Healey’s Exxon investigation runs into the Bill of Rights
Maura Healey isn’t the first Massachusetts attorney general to run roughshod over the First Amendment in pursuit of a political agenda.
Martha Coakley, Healey’s predecessor and mentor, adamantly defended the indefensible Massachusetts buffer zone law, which banned peaceful speech on public sidewalks near abortion clinics. That law, manifestly unconstitutional, was struck down by a unanimous Supreme Court in 2014.
Now Healey is embarked on her own crusade to punish freedom of speech. The vendetta this time isn’t against opponents of abortion, but against ExxonMobil — and, by extension, against any organization that questions the anti-fossil-fuel agenda of global warming alarmists.
That isn’t how Healey would put it, of course. Her formal explanation for the astonishingly sweeping subpoena she has issued to Exxon — a demand for 40 years’ worth of company documents, letters, emails, phone messages, notes, and recordings — is that her office is pursuing allegations of fraud and consumer-protection violations. As Healey’s chief legal counsel has explained, Exxon is suspected of trying to “mislead the public, including investors and consumers, with respect to the impacts of climate change.” Mislead them how? By claiming that it was appropriate “for Exxon to utilize its substantial fossil fuel reserves for the manufacture and sale of petroleum products,” despite knowing that fossil-fuel use and climate change are related.
In essence, Exxon is being charged with fraud because it remains in the business of producing and selling energy.
To be sure, Healey’s office hasn’t actually sued Exxon for any fraudulent practices. Its litigation so far is aimed at forcing the company to disgorge an ocean of records that Healey’s staff can then trawl for evidence of wrongdoing.
But the attorney general didn’t bother to wait for evidence. At a press conference last March, where she joined former Vice President Al Gore and several other state attorneys general, Healey pronounced Exxon guilty of the fraud yet to be investigated. Taking the podium, behind a sign reading “AGs United For Clean Power,” Healey made it clear that her mind was already made up.
“Fossil fuel companies that deceived investors and consumers about the dangers of climate change should be — must be — held accountable,” Healey said. “We can all see today the troubling disconnect between what Exxon knew, what industry folks knew, and what the company and industry chose to share with investors and with the American public.” Her office would be “investigating” Exxon, in other words, because she had already decided that Exxon was wrong.
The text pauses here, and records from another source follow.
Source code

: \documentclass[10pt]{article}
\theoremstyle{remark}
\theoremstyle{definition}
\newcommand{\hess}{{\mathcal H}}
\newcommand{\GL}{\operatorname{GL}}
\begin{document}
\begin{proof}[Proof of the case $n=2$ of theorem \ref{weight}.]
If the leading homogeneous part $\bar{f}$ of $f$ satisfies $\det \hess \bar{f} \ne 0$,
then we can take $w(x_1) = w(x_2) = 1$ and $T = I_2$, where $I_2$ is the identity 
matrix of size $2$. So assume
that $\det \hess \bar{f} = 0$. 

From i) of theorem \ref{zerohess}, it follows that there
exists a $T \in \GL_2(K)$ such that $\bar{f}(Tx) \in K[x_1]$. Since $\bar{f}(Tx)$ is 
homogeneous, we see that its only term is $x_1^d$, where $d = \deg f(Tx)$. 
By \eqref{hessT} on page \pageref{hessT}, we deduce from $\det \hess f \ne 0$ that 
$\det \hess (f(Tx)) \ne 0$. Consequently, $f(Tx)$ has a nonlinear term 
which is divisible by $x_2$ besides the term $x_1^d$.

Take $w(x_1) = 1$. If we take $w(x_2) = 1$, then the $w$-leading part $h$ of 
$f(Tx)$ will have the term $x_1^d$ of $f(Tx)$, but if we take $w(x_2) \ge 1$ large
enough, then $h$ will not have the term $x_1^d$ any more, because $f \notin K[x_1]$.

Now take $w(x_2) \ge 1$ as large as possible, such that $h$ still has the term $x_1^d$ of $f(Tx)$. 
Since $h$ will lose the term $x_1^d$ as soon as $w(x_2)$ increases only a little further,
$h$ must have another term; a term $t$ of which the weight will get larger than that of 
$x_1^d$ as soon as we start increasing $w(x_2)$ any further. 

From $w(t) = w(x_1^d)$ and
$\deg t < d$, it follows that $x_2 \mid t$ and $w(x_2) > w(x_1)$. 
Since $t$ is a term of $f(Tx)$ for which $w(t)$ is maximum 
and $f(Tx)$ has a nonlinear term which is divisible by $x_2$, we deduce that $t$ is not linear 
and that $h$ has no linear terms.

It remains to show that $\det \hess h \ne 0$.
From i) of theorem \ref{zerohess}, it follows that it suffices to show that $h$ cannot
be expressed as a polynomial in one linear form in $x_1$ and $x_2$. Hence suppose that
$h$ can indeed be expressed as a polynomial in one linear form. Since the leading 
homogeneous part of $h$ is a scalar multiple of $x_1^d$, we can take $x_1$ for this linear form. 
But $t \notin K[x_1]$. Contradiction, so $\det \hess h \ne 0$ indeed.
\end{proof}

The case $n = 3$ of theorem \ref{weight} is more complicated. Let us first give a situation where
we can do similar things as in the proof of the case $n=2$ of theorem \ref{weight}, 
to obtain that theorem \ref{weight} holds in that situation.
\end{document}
Give the attorney general credit for candor: At the press conference that day, she could not have been more explicit: She intended to use her official powers to promote her political agenda. “There is nothing we need to worry about more than climate change,” she insisted. “Nothing is more important . . . we have a moral obligation to act. That is why we are here today.” She promised “aggressive action . . . to address climate change and to work for a better future.”
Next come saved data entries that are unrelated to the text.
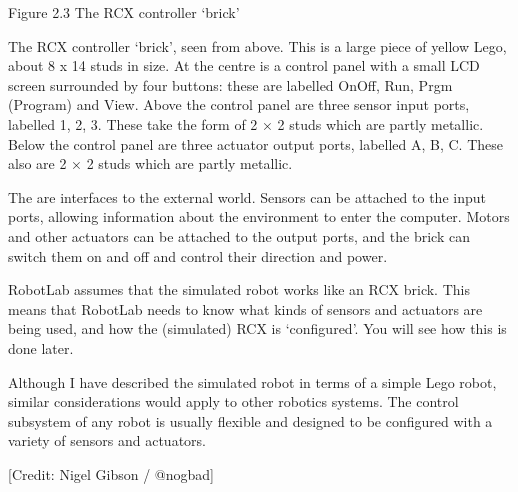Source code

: \documentclass[letterpaper,10pt,english]{sphinxmanual}
\let\sphinxpxdimen\pdfpxdimen\else\newdimen\sphinxpxdimen
\begin{document}

Figure 2.3 The RCX controller ‘brick’

The RCX controller ‘brick’, seen from above. This is a large piece of yellow Lego, about 8 x 14 studs in size. At the centre is a control panel with a small LCD screen surrounded by four buttons: these are labelled On\sphinxhyphen{}Off, Run, Prgm (Program) and View. Above the control panel are three sensor input ports, labelled 1, 2, 3. These take the form of 2 × 2 studs which are partly metallic. Below the control panel are three actuator output ports, labelled A, B, C. These also are 2 × 2 studs which are
partly metallic.

The  are interfaces to the external world. Sensors can be attached to the input ports, allowing information about the environment to enter the computer. Motors and other actuators can be attached to the output ports, and the brick can switch them on and off and control their direction and power.

RobotLab assumes that the simulated robot works like an RCX brick. This means that RobotLab needs to know what kinds of sensors and actuators are being used, and how the (simulated) RCX is ‘configured’. You will see how this is done later.

Although I have described the simulated robot in terms of a simple Lego robot, similar considerations would apply to other robotics systems. The control subsystem of any robot is usually flexible and designed to be configured with a variety of sensors and actuators.

\sphinxincludegraphics[width=4608\sphinxpxdimen,height=2592\sphinxpxdimen]{{nogbad_ev3}.jpg}

{[}Credit: Nigel Gibson / @nogbad{]}
\end{document}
As a citizen and a politician, Healey is fully entitled to condemn fossil fuels, decry global warming, and express scorn for those who don’t agree with her and Gore. As the chief law-enforcement officer of Massachusetts, she is not entitled to deploy subpoenas and other investigative and legal tools in order to harass or demonize businesses and organizations that express opinions she doesn’t share. Not even when the opinion is on a topic that she considers “more important” than anything else.
The policy debate over climate change is vigorous and ongoing. It is no more settled than the debate over abortion. And just as the First Amendment flatly forbids Massachusetts officials from using their powers to silence free speech about abortion, it forbids them from using those powers to squelch competing arguments and views about fossil fuels and global warming.
Fortunately for the Bill of Rights, Exxon has deep pockets and the legal muscle to resist Healey’s attempted coercion. The company has gone to federal court to stop the AG’s subpoena from being enforced, arguing that it amounts to an unconstitutional abuse of prosecutorial power for political reasons. Healey has been ordered by US District Judge Ed Kinkeade to appear in a Dallas courthouse next week for a deposition.
To date, no one has offered any evidence that that Exxon has falsified data, suppressed lab results, or lied through its teeth when asked about the impact of its products on earth’s climate systems. There has been nothing comparable, for example, to the 2009 “Climategate” scandal at the University of East Anglia’s renowned Climatic Research Unit, which involved the deliberate deleting of inconvenient emails and blackballing of scientific papers. On the contrary: Exxon has been participating openly and actively in the climate-change discourse for decades. It has worked with the Intergovernmental Panel on Climate Change from its inception, funded research into climate science at Stanford and MIT, and published scores of climate-related research papers in peer-reviewed journals going back to the early 1980s. And for at least a decade, Exxon’s reports to shareholders have noted openly that climate change could pose a risk to the company’s future earnings.
The charge of fraud is a potent one, far too consequential to be hurled recklessly by any government official, never mind an attorney general. To Healey, Exxon’s position on climate change may be intolerable. What she proposes to do about it is unconstitutional.